The 8th of 15 in a Series of Meditations on the 15 daily intentions offered by members of the Angelic Warfare Confraternity.
I have an app called Twilight on my phone and on my Chromebook. As it gets dark outside, the app gradually shifts the color balance on my screen from a blue-white to a red. This is supposed to help the brain get ready for sleep. It also makes the screen get a little dimmer. In direct light (as, for example, on a bus) the combination of dim and red together usually equals black. So I sometimes find myself pausing the app so I can look at my phone. If I leave Twilight paused for too long (I think it's a week) the app turns itself off and comes back only when you start it manually. Even then you have to unpause it: it's not sure you want it until you tell it you do.
We pray with intention for our power of Estimation: that we may quickly sense dangers to chastity and instinctively flee from them. And that we may never turn away from a higher good for "the sake of sinful self indulgence".
Estimation might sound like imagination. But imagination is less like estimation than it is wish fulfillment. Imagination is, "hmmm, I could do that. What would it be like if I did that? Oh, that would feel nice..." Estimation is along the lines of knowing at Noon, if I wait fifteen minutes, my watch will say 12:15, unless the watch stops or the world ends, or I die... but even in the latter case, the watch would still say 12:15. Estimation is not just a prediction, it's a good guess based on past experiences and the ability to read between the lines in a conversation. It's not "evil imagination," but rather a safety valve.
To know the difference, listen to your internal dialogue. The conversation with imagination usually runs like this: "Hey, if we do that, we might get this other thing! Whoa really? That would be awesome. Might be a sin, so like... but fun, right?" The conversation with estimation runs like this, "I think doing that would be a bad thing. It might even lead to sin. (Which, in my case, is usually followed by:) Nawww. I can stop before it gets that far...
I feel that my Estimation kicks in a bit too late to stop things, to be honest. So this prayer makes perfect sense. But in reality my Estimation is usually dead on - it's my listening skills that need help. Your mileage may vary, of course. But it's the hearing and following of that danger signal that's important. Socrates said he had an inner voice that always said, "No" at the right times, but the voice never said "Yes".
You have heard me speak at sundry times and in diverse places of an oracle or sign which comes to me, and is the divinity which Meletus ridicules in the indictment. This sign, which is a kind of voice, first began to come to me when I was a child; it always forbids but never commands me to do anything which I am going to do.- Socrates' ApologySocrates was usually sad when it spoke up - but yet he always followed the inner voice. I find the less I listen to it, the weaker it gets.

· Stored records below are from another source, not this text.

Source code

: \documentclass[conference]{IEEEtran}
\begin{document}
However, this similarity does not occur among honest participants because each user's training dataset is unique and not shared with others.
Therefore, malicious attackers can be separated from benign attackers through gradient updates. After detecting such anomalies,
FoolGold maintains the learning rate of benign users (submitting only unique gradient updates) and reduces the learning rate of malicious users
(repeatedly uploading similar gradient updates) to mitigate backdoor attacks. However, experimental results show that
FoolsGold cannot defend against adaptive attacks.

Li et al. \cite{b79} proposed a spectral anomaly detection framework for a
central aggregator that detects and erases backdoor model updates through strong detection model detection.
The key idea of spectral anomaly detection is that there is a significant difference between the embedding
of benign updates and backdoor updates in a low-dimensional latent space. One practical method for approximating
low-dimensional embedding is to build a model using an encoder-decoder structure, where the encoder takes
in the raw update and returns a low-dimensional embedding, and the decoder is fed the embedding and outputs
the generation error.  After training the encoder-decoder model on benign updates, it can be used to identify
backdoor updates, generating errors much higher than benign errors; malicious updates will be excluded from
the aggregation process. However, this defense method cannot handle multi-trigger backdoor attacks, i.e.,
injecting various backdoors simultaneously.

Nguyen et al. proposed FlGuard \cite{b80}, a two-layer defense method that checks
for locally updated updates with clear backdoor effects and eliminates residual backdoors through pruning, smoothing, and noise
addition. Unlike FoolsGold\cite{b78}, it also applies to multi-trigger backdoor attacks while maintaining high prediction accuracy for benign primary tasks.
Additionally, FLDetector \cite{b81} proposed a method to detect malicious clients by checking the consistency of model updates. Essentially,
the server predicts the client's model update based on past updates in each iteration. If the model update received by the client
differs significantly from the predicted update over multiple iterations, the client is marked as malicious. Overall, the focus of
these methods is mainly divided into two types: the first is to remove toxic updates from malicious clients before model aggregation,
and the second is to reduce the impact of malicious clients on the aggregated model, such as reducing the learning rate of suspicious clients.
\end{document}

Like the app I mentioned at the top of the post, if you leave it in pause mode for too long it turns off - meaning not that it goes away, but rather we can't hear it any more. Like Socrates, I must learn to always hear that voice and do what it says.

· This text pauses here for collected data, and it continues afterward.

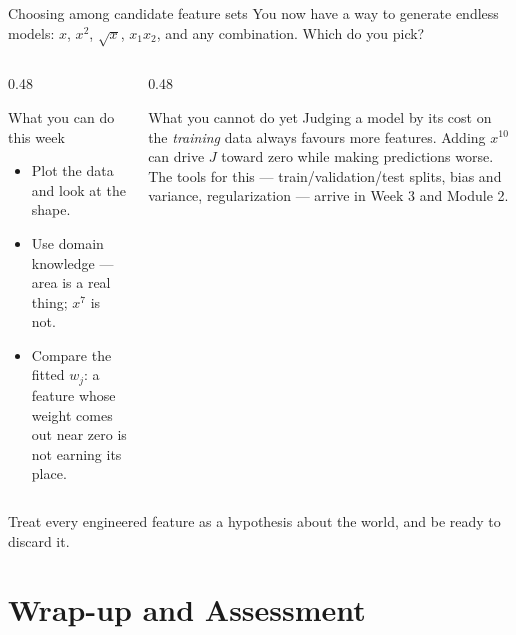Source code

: \documentclass[aspectratio=169,10pt]{beamer}
\begin{document}
\begin{frame}{Choosing among candidate feature sets}
  \footnotesize
  You now have a way to generate endless models: $x$, $x^2$, $\sqrt{x}$, $x_1x_2$, and any
  combination. Which do you pick?
  \vspace{1mm}
  \begin{columns}[T,onlytextwidth]
    \begin{column}{0.48\textwidth}
      \begin{block}{What you can do this week}
        \begin{itemize}
          \item Plot the data and look at the shape.
          \item Use domain knowledge --- area is a real thing; $x^{7}$ is not.
          \item Compare the fitted $w_j$: a feature whose weight comes out near zero is not
                earning its place.
        \end{itemize}
      \end{block}
    \end{column}
    \begin{column}{0.48\textwidth}
      \begin{alertblock}{What you cannot do yet}
        Judging a model by its cost on the \emph{training} data always favours more
        features. Adding $x^{10}$ can drive $J$ toward zero while making predictions worse.
        \vspace{1mm}
        The tools for this --- train/validation/test splits, bias and variance,
        regularization --- arrive in Week 3 and Module 2.
      \end{alertblock}
    \end{column}
  \end{columns}
  \vspace{1mm}
  \begin{keyidea}
    Treat every engineered feature as a hypothesis about the world, and be ready to
    discard it.
  \end{keyidea}
\end{frame}

\section{Wrap-up and Assessment}
\end{document}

Now, did you catch that part about higher, more difficult, and more honorable goods? How often as a kid did I really enjoy sitting in the corner reading! Reading is a good, seriously. I devoured books by the stack! Often (at least once every couple of hours, to be honest) I'd be so engrossed in reading that I couldn't hear Mom call me to a chore. I'm not making that up as an excuse: my focus was so great that sometimes Mom could shake my shoulder and scare me. At those times, though, I was missing a higher good - honoring my parents - by indulging in a lesser good - reading and learning. I find the pattern repeats: that I may willingly do something easy over and over without doing the thing that needs to be done now.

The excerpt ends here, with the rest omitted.